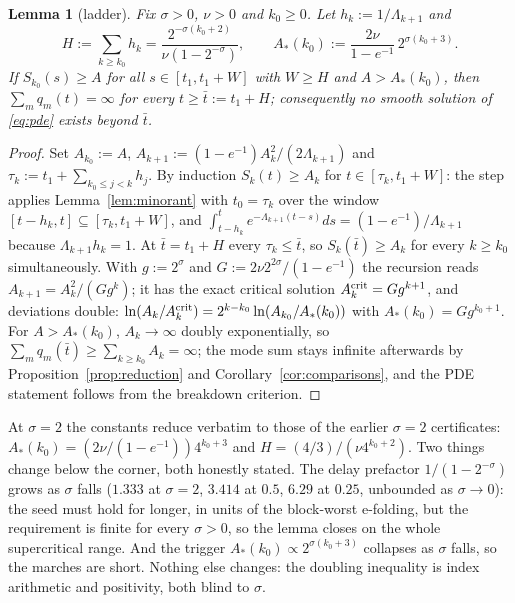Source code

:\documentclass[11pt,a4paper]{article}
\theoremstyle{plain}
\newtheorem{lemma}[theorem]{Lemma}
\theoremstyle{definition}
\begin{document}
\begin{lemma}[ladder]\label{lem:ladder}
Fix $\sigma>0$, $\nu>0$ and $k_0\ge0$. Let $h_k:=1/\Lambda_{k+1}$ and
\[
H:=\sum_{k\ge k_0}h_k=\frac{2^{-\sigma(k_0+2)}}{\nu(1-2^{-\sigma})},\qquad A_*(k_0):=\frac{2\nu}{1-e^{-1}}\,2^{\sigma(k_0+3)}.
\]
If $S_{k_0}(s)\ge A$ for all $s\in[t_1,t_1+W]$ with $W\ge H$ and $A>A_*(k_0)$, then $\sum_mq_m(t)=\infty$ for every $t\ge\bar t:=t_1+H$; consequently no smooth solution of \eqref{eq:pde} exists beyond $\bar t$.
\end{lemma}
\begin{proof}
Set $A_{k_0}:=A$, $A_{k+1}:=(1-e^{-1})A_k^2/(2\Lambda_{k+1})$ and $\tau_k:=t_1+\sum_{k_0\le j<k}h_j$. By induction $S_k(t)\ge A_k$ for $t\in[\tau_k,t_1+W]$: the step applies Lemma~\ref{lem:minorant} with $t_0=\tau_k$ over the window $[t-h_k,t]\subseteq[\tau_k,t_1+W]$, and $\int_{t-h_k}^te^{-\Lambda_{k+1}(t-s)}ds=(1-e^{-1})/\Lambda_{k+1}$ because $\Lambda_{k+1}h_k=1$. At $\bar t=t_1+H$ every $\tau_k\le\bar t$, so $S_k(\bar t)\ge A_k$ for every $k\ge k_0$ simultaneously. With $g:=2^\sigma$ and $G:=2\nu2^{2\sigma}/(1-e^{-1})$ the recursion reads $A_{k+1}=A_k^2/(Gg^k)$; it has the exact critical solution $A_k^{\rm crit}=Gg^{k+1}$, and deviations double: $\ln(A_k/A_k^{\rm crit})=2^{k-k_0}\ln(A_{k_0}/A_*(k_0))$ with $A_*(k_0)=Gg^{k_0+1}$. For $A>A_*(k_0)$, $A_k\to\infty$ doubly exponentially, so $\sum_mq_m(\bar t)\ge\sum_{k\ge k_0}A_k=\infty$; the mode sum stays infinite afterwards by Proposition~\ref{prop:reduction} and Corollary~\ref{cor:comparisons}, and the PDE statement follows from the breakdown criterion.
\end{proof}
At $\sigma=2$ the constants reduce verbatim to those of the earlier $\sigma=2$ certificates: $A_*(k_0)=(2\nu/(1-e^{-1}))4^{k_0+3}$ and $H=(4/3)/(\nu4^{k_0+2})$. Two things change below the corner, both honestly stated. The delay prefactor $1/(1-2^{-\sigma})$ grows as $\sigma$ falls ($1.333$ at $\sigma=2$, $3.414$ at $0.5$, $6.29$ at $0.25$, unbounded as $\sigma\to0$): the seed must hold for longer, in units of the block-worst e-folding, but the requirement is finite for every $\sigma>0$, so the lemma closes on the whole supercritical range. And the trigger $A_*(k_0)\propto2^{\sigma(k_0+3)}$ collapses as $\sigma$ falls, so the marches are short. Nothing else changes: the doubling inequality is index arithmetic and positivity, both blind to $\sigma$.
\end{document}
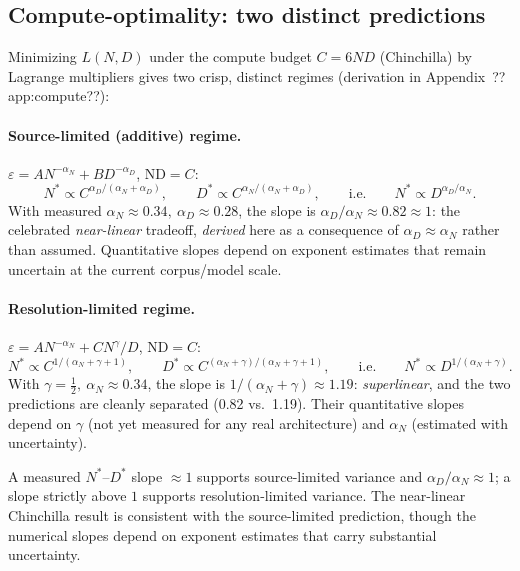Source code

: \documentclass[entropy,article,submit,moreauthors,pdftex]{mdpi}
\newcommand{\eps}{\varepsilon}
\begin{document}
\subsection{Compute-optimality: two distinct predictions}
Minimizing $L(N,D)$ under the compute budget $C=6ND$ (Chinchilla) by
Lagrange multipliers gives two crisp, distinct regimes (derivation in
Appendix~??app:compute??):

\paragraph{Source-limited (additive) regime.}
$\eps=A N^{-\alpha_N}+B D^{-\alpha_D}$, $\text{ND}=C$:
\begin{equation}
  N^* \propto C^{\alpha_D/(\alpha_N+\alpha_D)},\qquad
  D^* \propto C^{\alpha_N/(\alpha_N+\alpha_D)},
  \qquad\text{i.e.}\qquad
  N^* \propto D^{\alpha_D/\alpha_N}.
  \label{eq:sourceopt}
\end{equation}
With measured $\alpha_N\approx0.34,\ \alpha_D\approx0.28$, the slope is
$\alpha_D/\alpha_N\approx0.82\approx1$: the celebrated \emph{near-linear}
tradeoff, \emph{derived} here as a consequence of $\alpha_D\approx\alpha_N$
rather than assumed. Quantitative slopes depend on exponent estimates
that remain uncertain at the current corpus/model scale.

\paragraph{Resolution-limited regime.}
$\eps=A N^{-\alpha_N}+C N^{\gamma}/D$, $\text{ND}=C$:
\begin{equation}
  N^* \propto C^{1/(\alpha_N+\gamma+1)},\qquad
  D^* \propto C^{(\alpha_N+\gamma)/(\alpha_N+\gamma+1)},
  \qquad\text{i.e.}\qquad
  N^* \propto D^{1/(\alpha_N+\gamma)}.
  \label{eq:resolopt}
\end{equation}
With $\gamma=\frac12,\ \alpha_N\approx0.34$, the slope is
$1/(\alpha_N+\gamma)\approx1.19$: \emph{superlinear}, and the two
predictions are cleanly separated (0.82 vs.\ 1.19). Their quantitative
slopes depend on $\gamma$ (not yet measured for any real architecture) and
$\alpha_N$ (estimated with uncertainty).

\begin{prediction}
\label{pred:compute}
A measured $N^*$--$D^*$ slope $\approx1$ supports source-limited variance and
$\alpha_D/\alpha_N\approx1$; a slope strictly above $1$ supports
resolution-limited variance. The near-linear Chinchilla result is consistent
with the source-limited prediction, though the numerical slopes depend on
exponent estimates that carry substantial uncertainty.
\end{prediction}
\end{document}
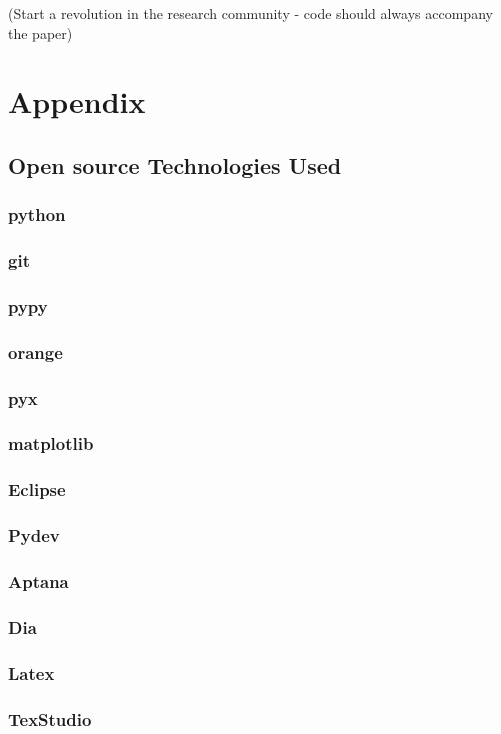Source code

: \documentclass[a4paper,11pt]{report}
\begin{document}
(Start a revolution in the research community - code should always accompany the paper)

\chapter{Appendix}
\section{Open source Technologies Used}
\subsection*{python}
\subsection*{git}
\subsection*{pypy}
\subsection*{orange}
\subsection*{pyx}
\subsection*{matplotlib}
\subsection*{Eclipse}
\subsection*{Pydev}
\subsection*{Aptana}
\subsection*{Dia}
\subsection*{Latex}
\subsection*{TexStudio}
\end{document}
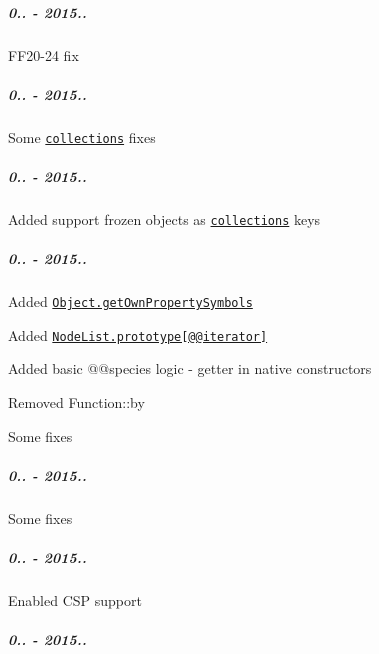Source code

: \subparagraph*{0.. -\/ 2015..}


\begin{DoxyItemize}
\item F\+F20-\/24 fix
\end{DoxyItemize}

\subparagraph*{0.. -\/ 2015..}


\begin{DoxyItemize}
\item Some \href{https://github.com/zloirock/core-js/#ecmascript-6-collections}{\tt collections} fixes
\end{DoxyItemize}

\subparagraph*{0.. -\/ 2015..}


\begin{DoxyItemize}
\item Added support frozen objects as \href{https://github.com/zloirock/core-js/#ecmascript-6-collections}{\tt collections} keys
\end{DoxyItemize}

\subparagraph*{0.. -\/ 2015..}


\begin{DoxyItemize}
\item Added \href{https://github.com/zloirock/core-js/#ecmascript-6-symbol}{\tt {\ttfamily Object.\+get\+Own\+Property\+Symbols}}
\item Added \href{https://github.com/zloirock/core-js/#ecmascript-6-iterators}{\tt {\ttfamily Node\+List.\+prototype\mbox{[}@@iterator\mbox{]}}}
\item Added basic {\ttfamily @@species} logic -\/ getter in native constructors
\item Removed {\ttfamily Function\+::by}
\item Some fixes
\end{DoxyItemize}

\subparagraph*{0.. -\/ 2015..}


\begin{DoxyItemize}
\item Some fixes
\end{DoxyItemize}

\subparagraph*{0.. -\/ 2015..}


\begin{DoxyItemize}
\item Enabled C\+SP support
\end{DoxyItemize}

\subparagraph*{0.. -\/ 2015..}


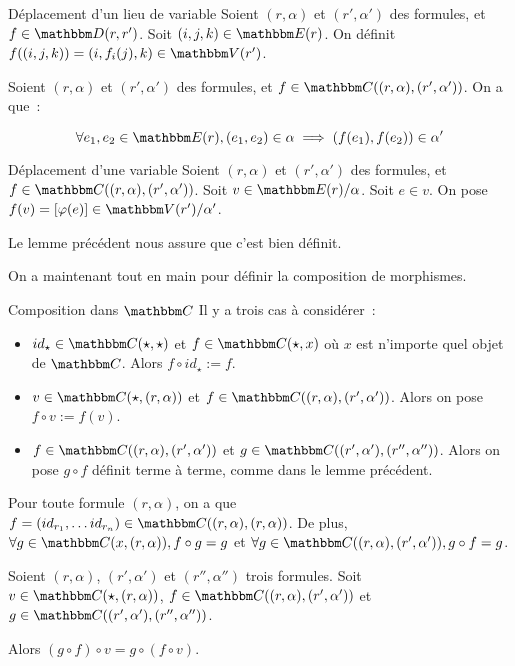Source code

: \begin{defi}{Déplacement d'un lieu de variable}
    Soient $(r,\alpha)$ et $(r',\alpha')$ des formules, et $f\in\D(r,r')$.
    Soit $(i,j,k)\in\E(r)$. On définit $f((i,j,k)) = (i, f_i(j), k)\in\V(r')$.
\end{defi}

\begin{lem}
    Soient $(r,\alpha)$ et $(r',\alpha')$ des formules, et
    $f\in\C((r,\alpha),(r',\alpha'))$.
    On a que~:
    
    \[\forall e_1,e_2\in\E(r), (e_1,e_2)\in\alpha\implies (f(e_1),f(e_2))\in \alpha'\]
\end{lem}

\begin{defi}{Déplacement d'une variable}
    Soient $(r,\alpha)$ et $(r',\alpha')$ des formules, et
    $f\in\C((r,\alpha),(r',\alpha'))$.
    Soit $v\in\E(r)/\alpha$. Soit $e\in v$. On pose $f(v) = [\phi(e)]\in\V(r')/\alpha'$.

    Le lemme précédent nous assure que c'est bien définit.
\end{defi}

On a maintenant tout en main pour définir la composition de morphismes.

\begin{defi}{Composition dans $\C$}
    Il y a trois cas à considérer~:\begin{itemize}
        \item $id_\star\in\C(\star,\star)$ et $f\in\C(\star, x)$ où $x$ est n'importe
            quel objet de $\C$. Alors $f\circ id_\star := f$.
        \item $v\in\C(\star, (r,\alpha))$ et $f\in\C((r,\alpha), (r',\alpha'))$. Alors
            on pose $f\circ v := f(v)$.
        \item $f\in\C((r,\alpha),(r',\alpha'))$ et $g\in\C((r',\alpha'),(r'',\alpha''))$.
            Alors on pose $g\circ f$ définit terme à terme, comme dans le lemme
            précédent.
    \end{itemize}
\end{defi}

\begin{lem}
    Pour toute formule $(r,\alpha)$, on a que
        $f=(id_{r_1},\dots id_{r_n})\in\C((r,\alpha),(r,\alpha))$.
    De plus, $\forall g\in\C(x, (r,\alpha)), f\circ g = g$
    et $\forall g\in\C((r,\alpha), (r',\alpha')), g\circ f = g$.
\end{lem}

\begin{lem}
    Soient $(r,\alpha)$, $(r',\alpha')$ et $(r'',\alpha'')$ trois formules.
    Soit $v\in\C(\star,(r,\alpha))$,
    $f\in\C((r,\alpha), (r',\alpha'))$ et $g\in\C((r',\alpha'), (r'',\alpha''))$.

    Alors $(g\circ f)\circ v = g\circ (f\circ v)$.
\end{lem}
====
Required action — Pick out every line of the listing containing the word "Alors", and show those lines.

Output —
            quel objet de $\C$. Alors $f\circ id_\star := f$.
        \item $v\in\C(\star, (r,\alpha))$ et $f\in\C((r,\alpha), (r',\alpha'))$. Alors
            Alors on pose $g\circ f$ définit terme à terme, comme dans le lemme
    Alors $(g\circ f)\circ v = g\circ (f\circ v)$.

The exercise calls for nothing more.